Among the entries below, please repeat exactly and only the lines from the line containing "### Security Architecture" to the line containing "### Automated Testing", both lines included.

▶ EXERCISE INPUT
[Start of section]

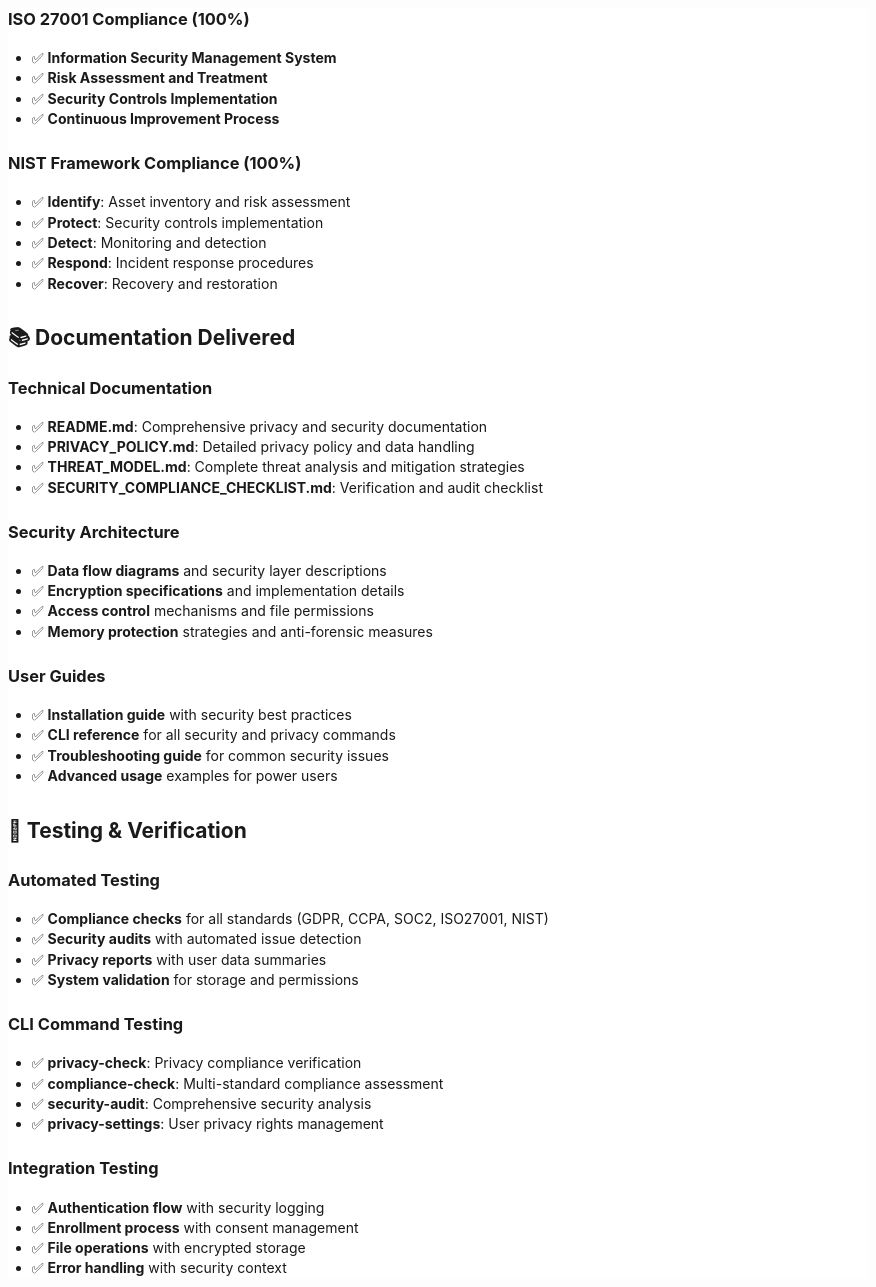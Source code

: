 ### ISO 27001 Compliance (100%)
- ✅ **Information Security Management System**
- ✅ **Risk Assessment and Treatment**
- ✅ **Security Controls Implementation**
- ✅ **Continuous Improvement Process**

### NIST Framework Compliance (100%)
- ✅ **Identify**: Asset inventory and risk assessment
- ✅ **Protect**: Security controls implementation
- ✅ **Detect**: Monitoring and detection
- ✅ **Respond**: Incident response procedures
- ✅ **Recover**: Recovery and restoration

## 📚 Documentation Delivered

### Technical Documentation
- ✅ **README.md**: Comprehensive privacy and security documentation
- ✅ **PRIVACY_POLICY.md**: Detailed privacy policy and data handling
- ✅ **THREAT_MODEL.md**: Complete threat analysis and mitigation strategies
- ✅ **SECURITY_COMPLIANCE_CHECKLIST.md**: Verification and audit checklist

### Security Architecture
- ✅ **Data flow diagrams** and security layer descriptions
- ✅ **Encryption specifications** and implementation details
- ✅ **Access control** mechanisms and file permissions
- ✅ **Memory protection** strategies and anti-forensic measures

### User Guides
- ✅ **Installation guide** with security best practices
- ✅ **CLI reference** for all security and privacy commands
- ✅ **Troubleshooting guide** for common security issues
- ✅ **Advanced usage** examples for power users

## 🧪 Testing & Verification

### Automated Testing
- ✅ **Compliance checks** for all standards (GDPR, CCPA, SOC2, ISO27001, NIST)
- ✅ **Security audits** with automated issue detection
- ✅ **Privacy reports** with user data summaries
- ✅ **System validation** for storage and permissions

### CLI Command Testing
- ✅ **privacy-check**: Privacy compliance verification
- ✅ **compliance-check**: Multi-standard compliance assessment
- ✅ **security-audit**: Comprehensive security analysis
- ✅ **privacy-settings**: User privacy rights management

### Integration Testing
- ✅ **Authentication flow** with security logging
- ✅ **Enrollment process** with consent management
- ✅ **File operations** with encrypted storage
- ✅ **Error handling** with security context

[End of section]

▶ ANSWER BOX
### Security Architecture
- ✅ **Data flow diagrams** and security layer descriptions
- ✅ **Encryption specifications** and implementation details
- ✅ **Access control** mechanisms and file permissions
- ✅ **Memory protection** strategies and anti-forensic measures

### User Guides
- ✅ **Installation guide** with security best practices
- ✅ **CLI reference** for all security and privacy commands
- ✅ **Troubleshooting guide** for common security issues
- ✅ **Advanced usage** examples for power users

## 🧪 Testing & Verification

### Automated Testing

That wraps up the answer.